Luchtgezichten
De beperkte houdbaarheid van verlangen
Net zoals de verhalenbundel Hemelstof (2004) en de roman Opklaringen (2006) kan de nieuwe roman Luchtgezichten van Gie Bogaert ook afzonderlijk worden gelezen. Maar in sfeer, toon en stijl, in terugkerende motieven en in de emoties die de drie boeken vertolken, sluiten ze bij elkaar aan. In Hemelstof spelen de verschillende personages in andere periodes bijrollen in elkaars verhalen, en naarmate het boek vordert levert dat steeds meer effect op. In het laatste verhaal dist een dochter voor haar stervende vader het troostende sprookje op dat hij in het eerste verhaal aan haar als kind vertelde. In Opklaringen trekt een schrijver van hotelgidsen met zijn van hem vervreemde dochter door Duitsland, Frankrijk en Italië, in een poging zich te verzoenen met haar en met de dood van haar moeder in een ongeval dat hij veroorzaakte. ‘Wat je voelt is altijd groter dan wat je ziet,’ overweegt iemand in Hemelstof, en dat ondervinden de personages in de twee romans evenzeer. Het grote thema van dit drieluik is de beperkte’ haalbaarheid van het verlangen’, de tragische onvolkomenheid van het leven door onvervulbaar emotioneel gemis.
Lambert, de protagonist in Luchtgezichten, handelaar in oude spiegels, komt op het spoor van zijn tegenspeelster Lana als ze, blind geworden, de spiegel waarin ze zichzelf altijd heeft bekeken het huis uit wil. Op haar vraag gaat hij haar wekelijks voorlezen uit boeken uit haar bibliotheek. Hij heeft namelijk in haar de vrouw teruggevonden die hij eerst als kind, later als studente al eens heeft gekend, maar beide keren is hun voorzichtige toenadering voortijdig afgebroken. Ook al steekt een oud, ongerept verlangen de kop weer op, toch verkiest Lambert zich nu niet aan haar bekend te maken omdat hij kanker heeft. Lana weet echter wel degelijk wie ze voor zich heeft, maar ook zij aarzelt om nu nog te volbrengen wat eerder niet voleindigd is geraakt. Op de laatste sessie leest hij voor wat hij zelf geschreven heeft in de loop van de jaren dat ze van elkaar verwijderd leefden.
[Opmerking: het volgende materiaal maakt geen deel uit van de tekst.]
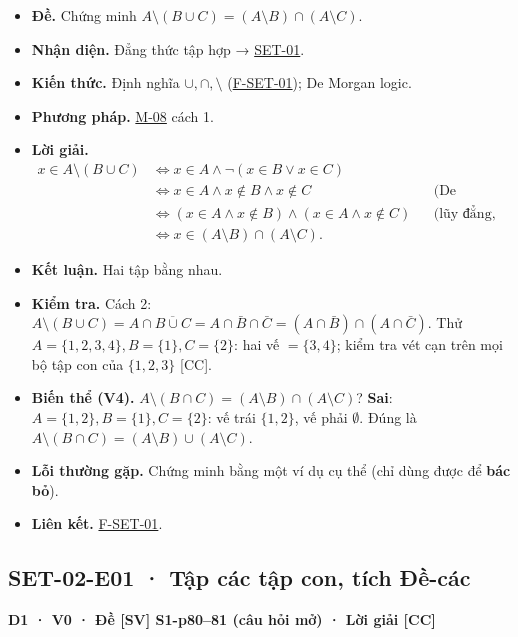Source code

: \documentclass[
  10pt,
  twoside,openany]{book}
\begin{document}
\begin{itemize}
\item
  \textbf{Đề.} Chứng minh
  \(A\setminus(B\cup C)=(A\setminus B)\cap(A\setminus C)\).
\item
  \textbf{Nhận diện.} Đẳng thức tập hợp →
  \protect\hyperlink{SET-01}{SET-01}.
\item
  \textbf{Kiến thức.} Định nghĩa \(\cup,\cap,\setminus\)
  (\protect\hyperlink{F-SET-01}{F-SET-01}); De Morgan logic.
\item
  \textbf{Phương pháp.} \protect\hyperlink{M-08}{M-08} cách 1.
\item
  \textbf{Lời giải.} \[
  \begin{aligned}
  x\in A\setminus(B\cup C)&\Leftrightarrow x\in A\wedge\neg(x\in B\vee x\in C)\\
  &\Leftrightarrow x\in A\wedge x\notin B\wedge x\notin C &&\text{(De Morgan)}\\
  &\Leftrightarrow(x\in A\wedge x\notin B)\wedge(x\in A\wedge x\notin C) &&\text{(lũy đẳng, giao hoán, kết hợp)}\\
  &\Leftrightarrow x\in(A\setminus B)\cap(A\setminus C).
  \end{aligned}
  \]
\item
  \textbf{Kết luận.} Hai tập bằng nhau.
\item
  \textbf{Kiểm tra.} Cách 2:
  \(A\setminus(B\cup C)=A\cap\overline{B\cup C}=A\cap\bar B\cap\bar C=(A\cap\bar B)\cap(A\cap\bar C)\).
  Thử \(A=\{1,2,3,4\},B=\{1\},C=\{2\}\): hai vế \(=\{3,4\}\); kiểm tra
  vét cạn trên mọi bộ tập con của \(\{1,2,3\}\) {[}CC{]}.
\item
  \textbf{Biến thể (V4).}
  \(A\setminus(B\cap C)=(A\setminus B)\cap(A\setminus C)\)?
  \textbf{Sai}: \(A=\{1,2\},B=\{1\},C=\{2\}\): vế trái \(\{1,2\}\), vế
  phải \(\emptyset\). Đúng là
  \(A\setminus(B\cap C)=(A\setminus B)\cup(A\setminus C)\).
\item
  \textbf{Lỗi thường gặp.} Chứng minh bằng một ví dụ cụ thể (chỉ dùng
  được để \textbf{bác bỏ}).
\item
  \textbf{Liên kết.} \protect\hyperlink{F-SET-01}{F-SET-01}.
\end{itemize}

\hypertarget{SET-02-E01}{%
\subsection{SET-02-E01 · Tập các tập con, tích
Đề-các}\label{SET-02-E01}}

\textbf{D1 · V0 · Đề {[}SV{]} S1-p80--81 (câu hỏi mở) · Lời giải
{[}CC{]}}
\end{document}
De auteur neemt beurtelings het standpunt van Lambert en Lana in. Daardoor kan hij diep afdalen in hun beider gemoedswereld en vooral bij de blinde Lana levert dit treffend zintuiglijk proza op. Bogaert werkt veel met verstilde, intimistische taferelen, zeer precies getekende miniaturen vol fijne details die getuigen van een bijzondere opmerkingsgave. Zijn bescheiden aandoend proza, dat schijnbaar niets anders dan een dagelijkse werkelijkheid registreert, zindert van stemming en emotie, van melancholie en ingehouden tragiek.